[Collected data entries]
========================

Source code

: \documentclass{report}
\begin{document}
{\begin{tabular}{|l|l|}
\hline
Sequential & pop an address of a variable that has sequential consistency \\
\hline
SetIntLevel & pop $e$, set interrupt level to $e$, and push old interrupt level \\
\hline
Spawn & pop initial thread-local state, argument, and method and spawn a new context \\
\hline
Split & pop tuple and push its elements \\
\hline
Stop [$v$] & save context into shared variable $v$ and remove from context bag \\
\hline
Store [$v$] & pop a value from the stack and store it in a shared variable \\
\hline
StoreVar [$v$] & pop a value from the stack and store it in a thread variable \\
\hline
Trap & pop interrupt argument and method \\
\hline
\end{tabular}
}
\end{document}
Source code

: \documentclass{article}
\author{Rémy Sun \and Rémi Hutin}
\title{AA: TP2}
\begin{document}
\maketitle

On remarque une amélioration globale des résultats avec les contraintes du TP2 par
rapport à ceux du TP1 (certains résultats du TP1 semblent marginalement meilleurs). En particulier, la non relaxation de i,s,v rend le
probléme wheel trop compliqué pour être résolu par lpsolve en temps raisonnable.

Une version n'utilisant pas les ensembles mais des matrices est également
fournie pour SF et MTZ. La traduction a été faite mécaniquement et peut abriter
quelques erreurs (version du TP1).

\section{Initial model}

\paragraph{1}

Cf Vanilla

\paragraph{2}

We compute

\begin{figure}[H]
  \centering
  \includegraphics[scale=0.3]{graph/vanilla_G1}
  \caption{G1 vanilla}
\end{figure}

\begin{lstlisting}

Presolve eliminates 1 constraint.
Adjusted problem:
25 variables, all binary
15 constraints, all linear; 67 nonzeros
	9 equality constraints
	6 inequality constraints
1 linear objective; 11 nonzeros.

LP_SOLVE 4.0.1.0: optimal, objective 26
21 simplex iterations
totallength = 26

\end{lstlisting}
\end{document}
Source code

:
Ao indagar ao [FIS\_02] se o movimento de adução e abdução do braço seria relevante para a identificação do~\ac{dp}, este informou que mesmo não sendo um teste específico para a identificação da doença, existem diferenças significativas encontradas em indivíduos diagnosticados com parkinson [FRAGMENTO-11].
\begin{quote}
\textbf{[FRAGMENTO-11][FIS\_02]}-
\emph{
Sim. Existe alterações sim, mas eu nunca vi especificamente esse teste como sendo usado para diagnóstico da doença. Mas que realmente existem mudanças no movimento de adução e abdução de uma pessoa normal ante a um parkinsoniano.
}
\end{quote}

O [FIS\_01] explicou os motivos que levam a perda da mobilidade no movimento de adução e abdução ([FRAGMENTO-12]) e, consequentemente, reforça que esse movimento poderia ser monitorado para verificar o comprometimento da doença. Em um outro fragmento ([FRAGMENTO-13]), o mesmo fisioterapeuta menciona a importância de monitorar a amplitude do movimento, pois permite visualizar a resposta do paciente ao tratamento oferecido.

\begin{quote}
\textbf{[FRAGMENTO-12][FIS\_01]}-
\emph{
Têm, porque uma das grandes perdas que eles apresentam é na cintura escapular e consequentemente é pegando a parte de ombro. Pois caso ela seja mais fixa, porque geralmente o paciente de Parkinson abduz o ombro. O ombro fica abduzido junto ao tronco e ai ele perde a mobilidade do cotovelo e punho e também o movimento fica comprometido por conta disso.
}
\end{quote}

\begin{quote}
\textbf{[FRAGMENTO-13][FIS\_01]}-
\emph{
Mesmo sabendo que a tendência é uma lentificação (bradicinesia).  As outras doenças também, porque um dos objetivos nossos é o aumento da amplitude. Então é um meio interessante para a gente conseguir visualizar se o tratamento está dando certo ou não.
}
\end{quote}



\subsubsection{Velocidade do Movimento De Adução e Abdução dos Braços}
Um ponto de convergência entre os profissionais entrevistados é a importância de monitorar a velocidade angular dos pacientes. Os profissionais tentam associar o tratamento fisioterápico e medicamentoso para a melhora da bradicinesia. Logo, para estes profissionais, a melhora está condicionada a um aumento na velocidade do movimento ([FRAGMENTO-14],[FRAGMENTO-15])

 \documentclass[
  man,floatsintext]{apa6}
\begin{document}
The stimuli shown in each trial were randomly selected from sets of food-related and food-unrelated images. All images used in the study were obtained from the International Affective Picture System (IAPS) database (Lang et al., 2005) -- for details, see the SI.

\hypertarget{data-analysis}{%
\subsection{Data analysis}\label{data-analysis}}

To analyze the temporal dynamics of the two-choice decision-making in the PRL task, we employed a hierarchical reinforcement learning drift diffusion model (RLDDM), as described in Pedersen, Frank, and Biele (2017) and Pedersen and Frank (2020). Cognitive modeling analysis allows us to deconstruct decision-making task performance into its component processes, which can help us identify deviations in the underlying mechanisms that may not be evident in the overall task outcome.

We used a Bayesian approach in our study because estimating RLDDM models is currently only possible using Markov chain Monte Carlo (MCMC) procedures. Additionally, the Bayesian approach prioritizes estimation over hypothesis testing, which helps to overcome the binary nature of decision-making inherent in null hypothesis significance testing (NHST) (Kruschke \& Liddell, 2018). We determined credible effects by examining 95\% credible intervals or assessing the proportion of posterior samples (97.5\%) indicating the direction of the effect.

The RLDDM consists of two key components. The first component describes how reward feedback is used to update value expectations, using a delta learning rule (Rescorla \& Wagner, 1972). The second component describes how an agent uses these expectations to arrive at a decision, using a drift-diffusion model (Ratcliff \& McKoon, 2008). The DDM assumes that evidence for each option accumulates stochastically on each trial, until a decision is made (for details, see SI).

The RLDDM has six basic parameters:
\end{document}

========================

WORK ITEM
If a line in the entries holds the word "mais", count it. Report the total only.

WRITTEN REPLY
2